That Will Never Happen To Me…Publication Path
As of February of 2008, I could safely admit that I’d tried to write a book at least twenty-five times. Some of the earlier versions were even on a typewriter. Yikes! I’d had numerous ideas, numerous characters that I can no longer remember the names of, and even more extremely weak plots. The problem? I’d start writing and lose interest. What was going to happen to Character X’s (because of course I can no longer remember her name) life? Who the freak cares? Yeah, that’s pretty much what I thought.
Two things happened that changed that. One, the YA Fantasy explosion in the mainstream publishing market. Two, I got an idea. It turned out that my block about writing had nothing to do with my ideas–just my character’s gender. Yeah, you heard me right.
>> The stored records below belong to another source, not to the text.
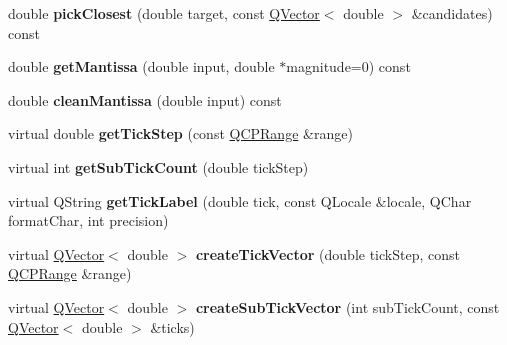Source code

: \begin{DoxyCompactItemize}
\item 
\mbox{\label{class_q_c_p_axis_ticker_a4ea0a7c4ca1c610f92b9bd5944ab4260}} 
double {\bfseries pick\+Closest} (double target, const \hyperlink{class_q_vector}{Q\+Vector}$<$ double $>$ \&candidates) const
\item 
\mbox{\label{class_q_c_p_axis_ticker_a2f1e223bafbf2cec7c3ba8b08d5c77e8}} 
double {\bfseries get\+Mantissa} (double input, double $\ast$magnitude=0) const
\item 
\mbox{\label{class_q_c_p_axis_ticker_ac7df6c72876b7abd67c932663a0b0f6a}} 
double {\bfseries clean\+Mantissa} (double input) const
\item 
\mbox{\label{class_q_c_p_axis_ticker_a4ff8a8bff34993820d3b75b6cdc4a85d}} 
virtual double {\bfseries get\+Tick\+Step} (const \hyperlink{class_q_c_p_range}{Q\+C\+P\+Range} \&range)
\item 
\mbox{\label{class_q_c_p_axis_ticker_aa3703390b2b7a54b8cf0a81d58f75624}} 
virtual int {\bfseries get\+Sub\+Tick\+Count} (double tick\+Step)
\item 
\mbox{\label{class_q_c_p_axis_ticker_ad51fe3f25144d24d84694fb21a2a1222}} 
virtual Q\+String {\bfseries get\+Tick\+Label} (double tick, const Q\+Locale \&locale, Q\+Char format\+Char, int precision)
\item 
\mbox{\label{class_q_c_p_axis_ticker_a861191fe54b81d4d1d6ff21af05af65c}} 
virtual \hyperlink{class_q_vector}{Q\+Vector}$<$ double $>$ {\bfseries create\+Tick\+Vector} (double tick\+Step, const \hyperlink{class_q_c_p_range}{Q\+C\+P\+Range} \&range)
\item 
\mbox{\label{class_q_c_p_axis_ticker_a08dddea0b6a833dcbd9e0b4366814640}} 
virtual \hyperlink{class_q_vector}{Q\+Vector}$<$ double $>$ {\bfseries create\+Sub\+Tick\+Vector} (int sub\+Tick\+Count, const \hyperlink{class_q_vector}{Q\+Vector}$<$ double $>$ \&ticks)
\item 
\mbox{\label{class_q_c_p_axis_ticker_ab1ec5c1c6dad57320d64ceef837b439c}} 

\end{DoxyCompactItemize}
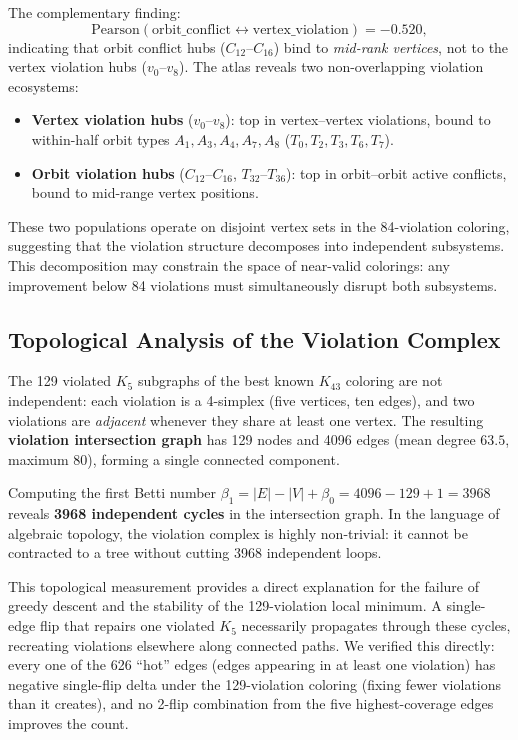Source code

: \documentclass[11pt]{article}
\begin{document}
The complementary finding:
\[
\text{Pearson}(\text{orbit\_conflict} \leftrightarrow \text{vertex\_violation}) = -0.520,
\]
indicating that orbit conflict hubs ($C_{12}$--$C_{16}$) bind to
\emph{mid-rank vertices}, not to the vertex violation hubs ($v_0$--$v_8$).
The atlas reveals two non-overlapping violation ecosystems:
\begin{itemize}
\item \textbf{Vertex violation hubs} ($v_0$--$v_8$): top in vertex--vertex violations,
      bound to within-half orbit types $A_1, A_3, A_4, A_7, A_8$ ($T_0, T_2, T_3, T_6, T_7$).
\item \textbf{Orbit violation hubs} ($C_{12}$--$C_{16}$, $T_{32}$--$T_{36}$):
      top in orbit--orbit active conflicts, bound to mid-range vertex positions.
\end{itemize}
These two populations operate on disjoint vertex sets in the 84-violation coloring,
suggesting that the violation structure decomposes into independent subsystems.
This decomposition may constrain the space of near-valid colorings:
any improvement below 84 violations must simultaneously disrupt both subsystems.

\subsection{Topological Analysis of the Violation Complex}
\label{sec:topology}

The 129 violated $K_5$ subgraphs of the best known $K_{43}$ coloring are not independent:
each violation is a 4-simplex (five vertices, ten edges), and two violations are
\emph{adjacent} whenever they share at least one vertex.
The resulting \textbf{violation intersection graph} has 129 nodes and 4096 edges
(mean degree $63.5$, maximum $80$), forming a single connected component.

Computing the first Betti number $\beta_1 = |E| - |V| + \beta_0 = 4096 - 129 + 1 = 3968$
reveals \textbf{3968 independent cycles} in the intersection graph.
In the language of algebraic topology, the violation complex is highly non-trivial:
it cannot be contracted to a tree without cutting 3968 independent loops.

This topological measurement provides a direct explanation for the failure of
greedy descent and the stability of the 129-violation local minimum.
A single-edge flip that repairs one violated $K_5$ necessarily propagates
through these cycles, recreating violations elsewhere along connected paths.
We verified this directly: every one of the 626 ``hot'' edges (edges appearing
in at least one violation) has negative single-flip delta under the 129-violation coloring
(fixing fewer violations than it creates),
and no 2-flip combination from the five highest-coverage edges improves the count.
\end{document}
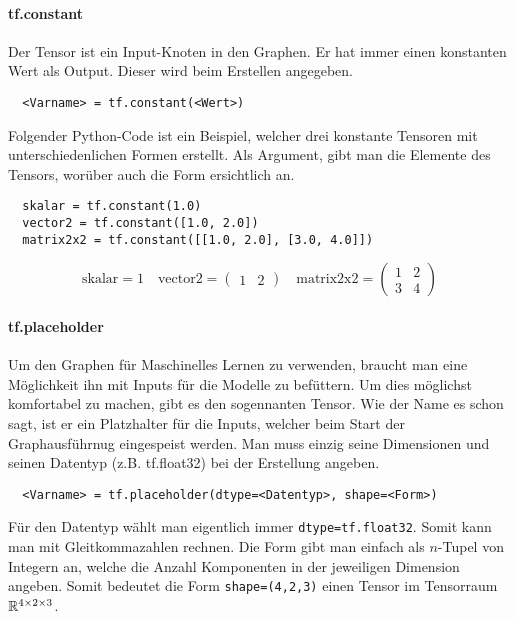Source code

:\paragraph{tf.constant}
Der  Tensor ist ein Input-Knoten in den Graphen.
Er hat immer einen konstanten Wert als Output. Dieser wird beim Erstellen
angegeben.
\begin{verbatim}
  <Varname> = tf.constant(<Wert>)
\end{verbatim}
\para{}
Folgender Python-Code ist ein Beispiel, welcher drei konstante Tensoren mit unterschiedenlichen
Formen erstellt. Als Argument, gibt man die Elemente des Tensors, worüber auch
die Form ersichtlich an.
\begin{verbatim}
  skalar = tf.constant(1.0)
  vector2 = tf.constant([1.0, 2.0])
  matrix2x2 = tf.constant([[1.0, 2.0], [3.0, 4.0]])
\end{verbatim}
\[\text{skalar}=1 \quad \text{vector2}=\begin{pmatrix}1&2\end{pmatrix} \quad
  \text{matrix2x2}=\begin{pmatrix}1&2\\3&4\end{pmatrix}\]

\paragraph{tf.placeholder}
Um den Graphen für Maschinelles Lernen zu verwenden, braucht man eine
Möglichkeit ihn mit Inputs für die Modelle zu befüttern. Um dies möglichst
komfortabel zu machen, gibt es den sogennanten
 Tensor. Wie der Name es schon sagt, ist er ein
Platzhalter für die Inputs, welcher beim Start der Graphausführnug eingespeist
werden. Man muss einzig seine Dimensionen und seinen Datentyp (z.B. tf.float32) bei der Erstellung angeben.
\para{}
\begin{verbatim}
  <Varname> = tf.placeholder(dtype=<Datentyp>, shape=<Form>)
\end{verbatim}
Für den Datentyp wählt man eigentlich immer
\texttt{dtype=tf.float32}. Somit kann man mit Gleitkommazahlen rechnen.
Die Form gibt man einfach als $n$-Tupel von Integern an, welche die Anzahl
Komponenten in der jeweiligen Dimension angeben. Somit bedeutet die Form
\texttt{shape=(4,2,3)} einen Tensor im Tensorraum $\mathbb{R}^{4 \times
  2 \times 3}$.

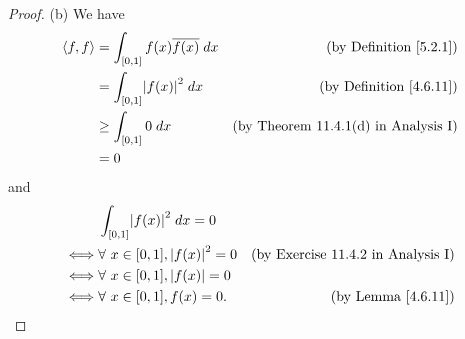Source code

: \begin{proof}{(b)}
    We have
    \begin{align*}
        \inner*{f, f} & = \int_{[0, 1]} f(x) \overline{f(x)} \; dx & \text{(by Definition \ref{5.2.1})}          \\
                      & = \int_{[0, 1]} \abs*{f(x)}^2 \; dx        & \text{(by Definition \ref{4.6.11})}         \\
                      & \geq \int_{[0, 1]} 0 \; dx                 & \text{(by Theorem 11.4.1(d) in Analysis I)} \\
                      & = 0
    \end{align*}
    and
    \begin{align*}
             & \int_{[0, 1]} \abs*{f(x)}^2 \; dx = 0                                                \\
        \iff & \forall\ x \in [0, 1], \abs*{f(x)}^2 = 0 & \text{(by Exercise 11.4.2 in Analysis I)} \\
        \iff & \forall\ x \in [0, 1], \abs*{f(x)} = 0                                               \\
        \iff & \forall\ x \in [0, 1], f(x) = 0.         & \text{(by Lemma \ref{4.6.11})}
    \end{align*}
\end{proof}

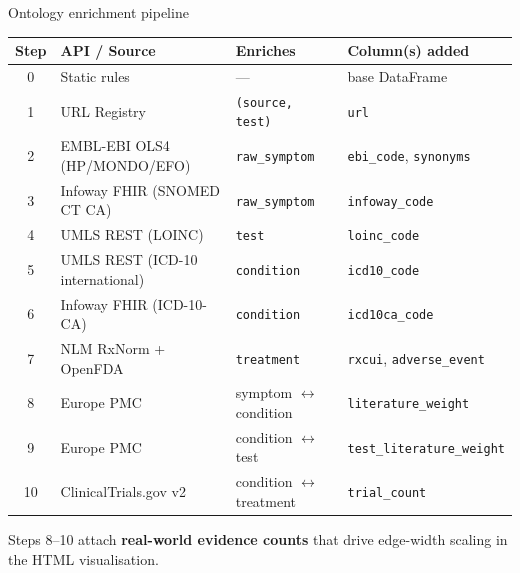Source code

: \documentclass[aspectratio=169]{beamer}
\begin{document}
\begin{frame}{Ontology enrichment pipeline}
  \scriptsize
  \begin{tabular}{@{}clll@{}}
    \toprule
    \textbf{Step} & \textbf{API / Source} & \textbf{Enriches} & \textbf{Column(s) added} \\
    \midrule
    0 & Static rules          & ---               & base DataFrame \\
    1 & URL Registry                  & \texttt{(source, test)} & \texttt{url} \\
    2 & EMBL-EBI OLS4 (HP/MONDO/EFO) & \texttt{raw\_symptom} & \texttt{ebi\_code}, \texttt{synonyms} \\
    3 & Infoway FHIR (SNOMED CT CA)  & \texttt{raw\_symptom} & \texttt{infoway\_code} \\
    4 & UMLS REST (LOINC)            & \texttt{test}         & \texttt{loinc\_code} \\
    5 & UMLS REST (ICD-10 international) & \texttt{condition} & \texttt{icd10\_code} \\
    6 & Infoway FHIR (ICD-10-CA)     & \texttt{condition}    & \texttt{icd10ca\_code} \\
    7 & NLM RxNorm + OpenFDA         & \texttt{treatment}    & \texttt{rxcui}, \texttt{adverse\_event} \\
    8 & Europe PMC                   & symptom \(\leftrightarrow\) condition & \texttt{literature\_weight} \\
    9 & Europe PMC                   & condition \(\leftrightarrow\) test & \texttt{test\_literature\_weight} \\
    10 & ClinicalTrials.gov v2       & condition \(\leftrightarrow\) treatment & \texttt{trial\_count} \\
    \bottomrule
  \end{tabular}

  \vspace{0.4em}
  Steps 8--10 attach \textbf{real-world evidence counts} that drive edge-width
  scaling in the HTML visualisation.
\end{frame}
\end{document}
Even though I’d obviously been a teenage girl once, I couldn’t imagine writing one. Instead, I decided to write about a seventeen-year-old boy who’s dreams are haunted by a girl in the beach in Ireland. Everyday, stuff. Right?
Nine months of furious writing followed, along with three years of intense editing, rewrites, and the painstaking creation of my “social media platform.” When I finally had a good copy in hand, I was ready. I signed up for the good ole’ Writer’s Digest Conference in New York City and Pitch Slam! And I just kew, with my carefully-maintained Outlook calendar and organized corporate background, that everyone would love my pitch.
They did. Every agent that I pitched to wanted pages. I was on a high.
It was only a matter of time now. I can even remember stepping into the elevator after Pitch Slam! I was on a total high, until he stepped on. Here’s how it went down…
The elevator doors bounced back open to accommodate an older man–I’d have placed him at around sixty. He brought with him the wafting odor of stale cigars, garlic, and pissy attitude.
The door shut after him. I jammed the “1” button again, if only to get away from the garlic. There’s seasoning and then there’s seasoning.
“You at the writer’s conference?” he asked me.
Crap. Now I had to talk. “Yeah.” Were we on the first floor yet? Why didn’t I take the stairs?”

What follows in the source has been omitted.